Uma pesquisa realizada no início do ano passado pela Universidade Aberta do Brasil, programa do governo federal que articula e fomenta cursos a distância no país, indica que a participação em fóruns e chats é o recurso pedagógico mais utilizado nos cursos.

—É importante estimular o aluno de ensino a distância a atividades que despertem seu interesse, ainda mais se estas forem coletivas, o que aumenta o sentimento de pertencimento à sua comunidade — afirma Bielschowsky.

João Vianney,e x-coordenadordo Laboratório de Ensino a Distância da UFSC e consultor educacional da Hopper, diz que a utilização dos fóruns tem mudado nos últimos anos. Os fóruns avaliativos, que valem nota, estão perdendoespaço par aos de discussão, onde a participação é livre.

— Pense numa aula de curso superior. Numa turma de 30 a 50 alunos, apenas três ou quatro fazem perguntas. Os 80% restantes têm outro estilo de aprendizagem. Erramos feio na educação a distância ao obrigar 100% dos alunos a fazerem perguntas ou participarem de fóruns —afirma.

Gilberto dos Santos já participou muito desses fóruns durante o seu curso a distância de História.

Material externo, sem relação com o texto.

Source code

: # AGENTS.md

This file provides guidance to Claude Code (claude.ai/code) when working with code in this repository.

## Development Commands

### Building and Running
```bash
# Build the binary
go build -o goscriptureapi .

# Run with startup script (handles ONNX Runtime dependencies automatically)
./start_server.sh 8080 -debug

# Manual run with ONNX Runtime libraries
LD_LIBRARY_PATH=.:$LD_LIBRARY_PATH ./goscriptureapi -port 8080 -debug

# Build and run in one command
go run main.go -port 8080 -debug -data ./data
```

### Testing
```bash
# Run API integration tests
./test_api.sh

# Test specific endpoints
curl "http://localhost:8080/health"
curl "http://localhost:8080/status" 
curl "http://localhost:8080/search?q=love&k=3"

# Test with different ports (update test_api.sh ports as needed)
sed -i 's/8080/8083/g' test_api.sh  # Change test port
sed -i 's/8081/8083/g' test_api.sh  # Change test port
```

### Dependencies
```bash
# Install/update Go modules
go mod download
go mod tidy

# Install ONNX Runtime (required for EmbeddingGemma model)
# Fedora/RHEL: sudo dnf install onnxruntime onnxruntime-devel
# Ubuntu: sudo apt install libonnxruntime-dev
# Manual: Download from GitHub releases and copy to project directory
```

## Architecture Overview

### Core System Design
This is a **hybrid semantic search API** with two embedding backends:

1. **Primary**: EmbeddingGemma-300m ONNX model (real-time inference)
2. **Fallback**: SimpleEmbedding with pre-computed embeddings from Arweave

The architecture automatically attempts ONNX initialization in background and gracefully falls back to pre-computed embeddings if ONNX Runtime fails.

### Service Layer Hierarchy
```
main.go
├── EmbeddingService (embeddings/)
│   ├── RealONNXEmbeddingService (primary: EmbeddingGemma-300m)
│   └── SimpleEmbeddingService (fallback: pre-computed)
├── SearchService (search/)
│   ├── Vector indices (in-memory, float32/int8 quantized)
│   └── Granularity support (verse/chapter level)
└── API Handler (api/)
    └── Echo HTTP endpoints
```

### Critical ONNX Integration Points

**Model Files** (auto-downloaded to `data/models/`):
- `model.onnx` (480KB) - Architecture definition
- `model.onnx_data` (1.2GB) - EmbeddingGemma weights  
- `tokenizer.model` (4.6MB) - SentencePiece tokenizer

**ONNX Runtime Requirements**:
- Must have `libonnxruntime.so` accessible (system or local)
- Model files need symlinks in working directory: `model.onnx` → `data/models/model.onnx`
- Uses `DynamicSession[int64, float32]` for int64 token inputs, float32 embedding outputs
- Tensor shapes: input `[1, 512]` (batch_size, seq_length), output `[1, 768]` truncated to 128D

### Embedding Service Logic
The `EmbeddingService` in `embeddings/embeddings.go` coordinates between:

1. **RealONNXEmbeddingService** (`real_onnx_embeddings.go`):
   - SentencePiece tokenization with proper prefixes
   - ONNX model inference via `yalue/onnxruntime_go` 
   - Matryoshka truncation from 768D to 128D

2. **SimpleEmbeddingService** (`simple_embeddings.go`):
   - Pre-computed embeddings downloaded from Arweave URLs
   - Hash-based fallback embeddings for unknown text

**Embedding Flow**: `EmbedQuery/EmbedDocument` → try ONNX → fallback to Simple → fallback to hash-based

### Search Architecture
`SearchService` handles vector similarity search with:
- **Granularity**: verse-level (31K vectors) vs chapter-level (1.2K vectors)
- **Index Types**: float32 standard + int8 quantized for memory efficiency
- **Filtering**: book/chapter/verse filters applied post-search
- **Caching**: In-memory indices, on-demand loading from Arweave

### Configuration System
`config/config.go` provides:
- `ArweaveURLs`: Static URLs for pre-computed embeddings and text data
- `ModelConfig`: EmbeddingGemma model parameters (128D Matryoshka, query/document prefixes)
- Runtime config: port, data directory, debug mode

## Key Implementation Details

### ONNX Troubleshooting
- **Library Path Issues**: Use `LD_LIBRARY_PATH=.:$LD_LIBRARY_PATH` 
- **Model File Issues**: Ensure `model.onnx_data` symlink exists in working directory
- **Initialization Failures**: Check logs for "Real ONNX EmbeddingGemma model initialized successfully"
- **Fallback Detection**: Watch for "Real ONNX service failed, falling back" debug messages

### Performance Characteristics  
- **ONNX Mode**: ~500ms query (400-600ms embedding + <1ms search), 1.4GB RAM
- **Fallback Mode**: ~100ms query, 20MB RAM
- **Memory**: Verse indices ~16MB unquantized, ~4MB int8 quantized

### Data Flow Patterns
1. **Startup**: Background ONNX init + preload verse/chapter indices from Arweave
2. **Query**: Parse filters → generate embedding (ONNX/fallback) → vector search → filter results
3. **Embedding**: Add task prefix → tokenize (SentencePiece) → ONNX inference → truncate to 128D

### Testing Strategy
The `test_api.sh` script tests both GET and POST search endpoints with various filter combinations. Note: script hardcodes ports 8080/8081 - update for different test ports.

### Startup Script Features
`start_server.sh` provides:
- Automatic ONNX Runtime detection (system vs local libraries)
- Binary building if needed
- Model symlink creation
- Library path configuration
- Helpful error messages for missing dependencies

Em uma dessas discussões, ele chamou atenção do professor que o convidou para ser seu orientando no mestrado.

— A carga horária é puxada. Eu digo para quem quer fazer que não vai ser fácil. As provas são todas discursivas — conta ele, que foi selecionado para uma bolsa em Lisboa e passará dois meses pesquisando o seu tema na capital portuguesa.

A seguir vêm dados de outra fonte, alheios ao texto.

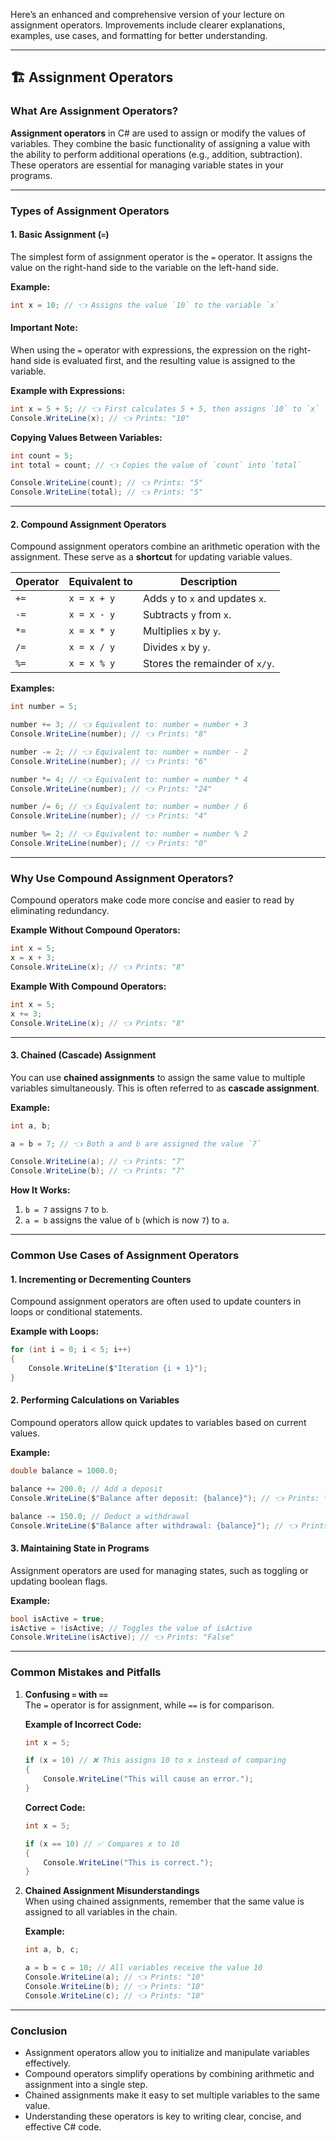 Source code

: Here’s an enhanced and comprehensive version of your lecture on assignment operators. Improvements include clearer explanations, examples, use cases, and formatting for better understanding.

---

## 🏗️ Assignment Operators

### What Are Assignment Operators?

**Assignment operators** in C# are used to assign or modify the values of variables. They combine the basic functionality of assigning a value with the ability to perform additional operations (e.g., addition, subtraction). These operators are essential for managing variable states in your programs.

---

### **Types of Assignment Operators**

#### 1. **Basic Assignment (`=`)**

The simplest form of assignment operator is the `=` operator. It assigns the value on the right-hand side to the variable on the left-hand side.

**Example:**

```csharp
int x = 10; // 👈 Assigns the value `10` to the variable `x`
```

#### **Important Note:**

When using the `=` operator with expressions, the expression on the right-hand side is evaluated first, and the resulting value is assigned to the variable.

**Example with Expressions:**

```csharp
int x = 5 + 5; // 👈 First calculates 5 + 5, then assigns `10` to `x`
Console.WriteLine(x); // 👈 Prints: "10"
```

**Copying Values Between Variables:**

```csharp
int count = 5;
int total = count; // 👈 Copies the value of `count` into `total`

Console.WriteLine(count); // 👈 Prints: "5"
Console.WriteLine(total); // 👈 Prints: "5"
```

---

#### 2. **Compound Assignment Operators**

Compound assignment operators combine an arithmetic operation with the assignment. These serve as a **shortcut** for updating variable values.

|Operator|Equivalent to|Description|
|---|---|---|
|`+=`|`x = x + y`|Adds `y` to `x` and updates `x`.|
|`-=`|`x = x - y`|Subtracts `y` from `x`.|
|`*=`|`x = x * y`|Multiplies `x` by `y`.|
|`/=`|`x = x / y`|Divides `x` by `y`.|
|`%=`|`x = x % y`|Stores the remainder of `x/y`.|

**Examples:**

```csharp
int number = 5;

number += 3; // 👈 Equivalent to: number = number + 3
Console.WriteLine(number); // 👈 Prints: "8"

number -= 2; // 👈 Equivalent to: number = number - 2
Console.WriteLine(number); // 👈 Prints: "6"

number *= 4; // 👈 Equivalent to: number = number * 4
Console.WriteLine(number); // 👈 Prints: "24"

number /= 6; // 👈 Equivalent to: number = number / 6
Console.WriteLine(number); // 👈 Prints: "4"

number %= 2; // 👈 Equivalent to: number = number % 2
Console.WriteLine(number); // 👈 Prints: "0"
```

---

### Why Use Compound Assignment Operators?

Compound operators make code more concise and easier to read by eliminating redundancy.

**Example Without Compound Operators:**

```csharp
int x = 5;
x = x + 3;
Console.WriteLine(x); // 👈 Prints: "8"
```

**Example With Compound Operators:**

```csharp
int x = 5;
x += 3;
Console.WriteLine(x); // 👈 Prints: "8"
```

---

#### 3. **Chained (Cascade) Assignment**

You can use **chained assignments** to assign the same value to multiple variables simultaneously. This is often referred to as **cascade assignment**.

**Example:**

```csharp
int a, b;

a = b = 7; // 👈 Both a and b are assigned the value `7`

Console.WriteLine(a); // 👈 Prints: "7"
Console.WriteLine(b); // 👈 Prints: "7"
```

**How It Works:**

1. `b = 7` assigns `7` to `b`.
2. `a = b` assigns the value of `b` (which is now `7`) to `a`.

---

### **Common Use Cases of Assignment Operators**

#### **1. Incrementing or Decrementing Counters**

Compound assignment operators are often used to update counters in loops or conditional statements.

**Example with Loops:**

```csharp
for (int i = 0; i < 5; i++)
{
    Console.WriteLine($"Iteration {i + 1}");
}
```

#### **2. Performing Calculations on Variables**

Compound operators allow quick updates to variables based on current values.

**Example:**

```csharp
double balance = 1000.0;

balance += 200.0; // Add a deposit
Console.WriteLine($"Balance after deposit: {balance}"); // 👈 Prints: "1200.0"

balance -= 150.0; // Deduct a withdrawal
Console.WriteLine($"Balance after withdrawal: {balance}"); // 👈 Prints: "1050.0"
```

#### **3. Maintaining State in Programs**

Assignment operators are used for managing states, such as toggling or updating boolean flags.

**Example:**

```csharp
bool isActive = true;
isActive = !isActive; // Toggles the value of isActive
Console.WriteLine(isActive); // 👈 Prints: "False"
```

---

### **Common Mistakes and Pitfalls**

1. **Confusing `=` with `==`**  
    The `=` operator is for assignment, while `==` is for comparison.
    
    **Example of Incorrect Code:**
    
    ```csharp
    int x = 5;
    
    if (x = 10) // ❌ This assigns 10 to x instead of comparing
    {
        Console.WriteLine("This will cause an error.");
    }
    ```
    
    **Correct Code:**
    
    ```csharp
    int x = 5;
    
    if (x == 10) // ✅ Compares x to 10
    {
        Console.WriteLine("This is correct.");
    }
    ```
    
2. **Chained Assignment Misunderstandings**  
    When using chained assignments, remember that the same value is assigned to all variables in the chain.
    
    **Example:**
    
    ```csharp
    int a, b, c;
    
    a = b = c = 10; // All variables receive the value 10
    Console.WriteLine(a); // 👈 Prints: "10"
    Console.WriteLine(b); // 👈 Prints: "10"
    Console.WriteLine(c); // 👈 Prints: "10"
    ```
    

---

### **Conclusion**

- Assignment operators allow you to initialize and manipulate variables effectively.
- Compound operators simplify operations by combining arithmetic and assignment into a single step.
- Chained assignments make it easy to set multiple variables to the same value.
- Understanding these operators is key to writing clear, concise, and effective C# code.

OS DESAFIOS PARA O PROFESSOR NA MODALIDADE

Novo papel

O progressivo desenvolvimento da educação a distância traz desafios ao professor. A educadora Claudia Costin afirma que o docente ganha nova função: a de “assegurador da aprendizagem”.

Ativador

“Ele deixa de ser um mero fornecedor para ser o ativador”, afirma Costin. Ela explica que isso traz desafios principalmente para a formação do profissional nas universidades.

Possibilidades

Já há escolas de ensino fundamental que têm o “ensino híbrido”. O aluno vê um vídeo com o conteúdo e, com o professor em sala, aprende como aplica aquele conhecimento.

Plataformas adaptativas

As chamadas plataformas adaptativas são hoje consideradas uma ferramenta do futuro por especialistas da área. Elas são exercícios que conseguem identificar profundamente as causas das dificuldades dos alunos. Se o estudante não está indo bem em um conteúdo como porcentagem, por exemplo, esse recurso é capaz de descobrir se ele não entendeu fração ou se esta é uma dificuldade que o jovem tem com divisão.

Sem preparação

“Lidar com isso tudo isso deve ser ensinado nas faculdades de Pedagogia, o que não acontece hoje em dia”, explica Claudia Costin. A formação precisa levar em conta os novos desafios.